- [TASK DESCRIPTION]
Your answer must be the full listing, repeated word for word.

- [INFORMATION SUPPLIED]
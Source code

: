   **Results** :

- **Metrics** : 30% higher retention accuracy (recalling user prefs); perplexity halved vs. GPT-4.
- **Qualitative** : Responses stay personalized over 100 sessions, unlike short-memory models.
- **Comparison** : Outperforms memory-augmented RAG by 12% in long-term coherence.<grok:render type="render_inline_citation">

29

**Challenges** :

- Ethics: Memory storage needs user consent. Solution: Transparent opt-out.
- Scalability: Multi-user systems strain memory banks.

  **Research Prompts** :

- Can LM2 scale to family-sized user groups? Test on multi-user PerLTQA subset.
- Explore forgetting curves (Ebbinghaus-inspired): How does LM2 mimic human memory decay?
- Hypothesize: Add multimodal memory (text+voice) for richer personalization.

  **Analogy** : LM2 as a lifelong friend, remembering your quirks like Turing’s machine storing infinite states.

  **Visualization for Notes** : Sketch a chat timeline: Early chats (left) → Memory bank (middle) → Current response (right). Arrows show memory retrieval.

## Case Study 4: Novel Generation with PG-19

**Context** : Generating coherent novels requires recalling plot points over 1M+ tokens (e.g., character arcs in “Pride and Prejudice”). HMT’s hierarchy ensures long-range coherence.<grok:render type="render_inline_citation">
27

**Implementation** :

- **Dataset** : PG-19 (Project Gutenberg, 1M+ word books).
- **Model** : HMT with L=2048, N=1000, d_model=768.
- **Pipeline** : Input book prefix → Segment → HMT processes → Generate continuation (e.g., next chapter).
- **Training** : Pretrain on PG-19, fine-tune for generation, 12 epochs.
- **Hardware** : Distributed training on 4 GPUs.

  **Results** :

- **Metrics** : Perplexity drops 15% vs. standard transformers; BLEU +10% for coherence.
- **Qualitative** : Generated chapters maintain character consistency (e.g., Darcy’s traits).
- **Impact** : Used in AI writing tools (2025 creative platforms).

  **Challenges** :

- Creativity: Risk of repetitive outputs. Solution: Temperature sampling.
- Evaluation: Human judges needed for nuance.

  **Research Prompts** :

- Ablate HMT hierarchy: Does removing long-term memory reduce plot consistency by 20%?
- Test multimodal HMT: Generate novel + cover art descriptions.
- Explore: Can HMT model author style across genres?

- [RESPONSE AREA]
Source code

:   **Results** :

- **Metrics** : 30% higher retention accuracy (recalling user prefs); perplexity halved vs. GPT-4.
- **Qualitative** : Responses stay personalized over 100 sessions, unlike short-memory models.
- **Comparison** : Outperforms memory-augmented RAG by 12% in long-term coherence.<grok:render type="render_inline_citation">

29

**Challenges** :

- Ethics: Memory storage needs user consent. Solution: Transparent opt-out.
- Scalability: Multi-user systems strain memory banks.

  **Research Prompts** :

- Can LM2 scale to family-sized user groups? Test on multi-user PerLTQA subset.
- Explore forgetting curves (Ebbinghaus-inspired): How does LM2 mimic human memory decay?
- Hypothesize: Add multimodal memory (text+voice) for richer personalization.

  **Analogy** : LM2 as a lifelong friend, remembering your quirks like Turing’s machine storing infinite states.

  **Visualization for Notes** : Sketch a chat timeline: Early chats (left) → Memory bank (middle) → Current response (right). Arrows show memory retrieval.

## Case Study 4: Novel Generation with PG-19

**Context** : Generating coherent novels requires recalling plot points over 1M+ tokens (e.g., character arcs in “Pride and Prejudice”). HMT’s hierarchy ensures long-range coherence.<grok:render type="render_inline_citation">
27

**Implementation** :

- **Dataset** : PG-19 (Project Gutenberg, 1M+ word books).
- **Model** : HMT with L=2048, N=1000, d_model=768.
- **Pipeline** : Input book prefix → Segment → HMT processes → Generate continuation (e.g., next chapter).
- **Training** : Pretrain on PG-19, fine-tune for generation, 12 epochs.
- **Hardware** : Distributed training on 4 GPUs.

  **Results** :

- **Metrics** : Perplexity drops 15% vs. standard transformers; BLEU +10% for coherence.
- **Qualitative** : Generated chapters maintain character consistency (e.g., Darcy’s traits).
- **Impact** : Used in AI writing tools (2025 creative platforms).

  **Challenges** :

- Creativity: Risk of repetitive outputs. Solution: Temperature sampling.
- Evaluation: Human judges needed for nuance.

  **Research Prompts** :

- Ablate HMT hierarchy: Does removing long-term memory reduce plot consistency by 20%?
- Test multimodal HMT: Generate novel + cover art descriptions.
- Explore: Can HMT model author style across genres?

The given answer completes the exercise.